While funeral homes do not typically offer financing plans, some companies specialize in providing loans to pay for funeral costs. Other sources of loans include your own financial institution, credit cards, friends and family. Typically, you must provide collateral to secure the loan if you want the best interest rate, according to Bankrate.com. If you get a loan from a family member or friend, a signed loan agreement can help prevent disagreements regarding the repayment terms.

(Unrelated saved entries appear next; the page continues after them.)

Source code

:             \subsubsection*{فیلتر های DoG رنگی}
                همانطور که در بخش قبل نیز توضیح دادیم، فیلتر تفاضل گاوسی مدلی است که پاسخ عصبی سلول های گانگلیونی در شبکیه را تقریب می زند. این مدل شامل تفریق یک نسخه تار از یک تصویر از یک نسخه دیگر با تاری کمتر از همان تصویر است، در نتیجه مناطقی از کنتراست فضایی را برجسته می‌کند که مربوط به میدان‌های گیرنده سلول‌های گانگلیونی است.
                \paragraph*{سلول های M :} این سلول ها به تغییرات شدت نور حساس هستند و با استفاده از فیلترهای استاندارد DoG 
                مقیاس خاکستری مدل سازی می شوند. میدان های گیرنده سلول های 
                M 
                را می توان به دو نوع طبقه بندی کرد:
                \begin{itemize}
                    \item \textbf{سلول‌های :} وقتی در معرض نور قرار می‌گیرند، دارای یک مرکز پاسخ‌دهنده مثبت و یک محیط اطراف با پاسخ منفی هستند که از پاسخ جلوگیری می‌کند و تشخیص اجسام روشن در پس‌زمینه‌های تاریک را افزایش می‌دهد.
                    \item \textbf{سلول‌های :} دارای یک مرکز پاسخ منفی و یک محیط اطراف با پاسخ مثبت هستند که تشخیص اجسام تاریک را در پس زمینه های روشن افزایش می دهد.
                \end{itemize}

You can save money on a funeral. Purchasing a casket from a casket dealer instead of the funeral home eliminates much of the industry's markup. Except in some cases, embalming is not required by law if cremation or burial occurs soon after death. However, some funeral homes will not allow viewings without embalming the body. Cremations can save you the cost of a casket and burial. No law requires that you purchase a casket if the deceased is being cremated. Typically, you can rent a casket to use for viewing during the service. If the deceased is a veteran, national cemeteries provide a free burial and marker, but you must pay for transportation to the cemetery.